We think that immigration possibilities from Germany to Palestine are nil at present but at a later date one perhaps could take up possibilities for transit stay for your mother at the Dominican Republic with Mr. George Warren of the International Migration Service of 122 East 22nd Street, New York City, New York. If you think that those friends whose addresses we have would be able to raise at least $2,000 for your mother it might not be quite impossible to get her into Santo Domingo temporarily - but all this unfortunately is rather theoretical at the present time. I hope to hear from you again if and when you have found information or suggestions.
P.S. Since this letter was dictated your letter of June 26th arrived. I think you are right- it is a little early for your cousin's friend to prepare a affidavit of support for your mother, but it probably would be of quite some encouragement for her to know that somebody in this country is willing to send these papers.

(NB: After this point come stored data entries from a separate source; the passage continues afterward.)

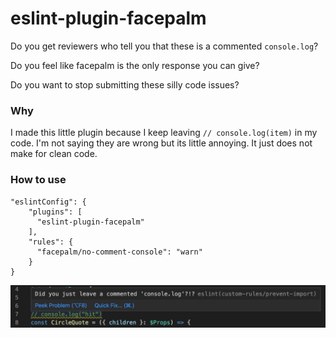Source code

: # eslint-plugin-facepalm

Do you get reviewers who tell you that these is a commented `console.log`?

Do you feel like facepalm is the only response you can give?

Do you want to stop submitting these silly code issues?

### Why

I made this little plugin because I keep leaving `// console.log(item)` in my code. I'm not saying they are wrong but its little annoying. It just does not make for clean code.

### How to use

```
"eslintConfig": {
    "plugins": [
      "eslint-plugin-facepalm"
    ],
    "rules": {
      "facepalm/no-comment-console": "warn"
    }
}
```

![Example](example.png)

I do not think that the people in McPherson who told you that the German quota is not even filled are right. According to the present status the German quota is filled for sex to seven years to come and even though a number of people at present may not be able to leave the immigration number of your mother would not be called that much sooner. If you would inquire at the American Consulate you no doubt would get the reply that your mother will have to wait for several years until her quota number is reached. I certainly would not suggest that you already try to prepare the necessary affidavit papers.
At present the passage possibilities from Europe to this country are very restricted. The American Export Line stops in Lisbon but neither Spain nor Portugal at the present time admit German Jewish refugees for transit stay. There is still the possibility of going via the Trans-Siberian Railroad but we do not recommend traveling that route in particular not is the traveller is an older person. Once a month a small boat leaves Petsuma, Finland, for New York City but that is sold out for months to come.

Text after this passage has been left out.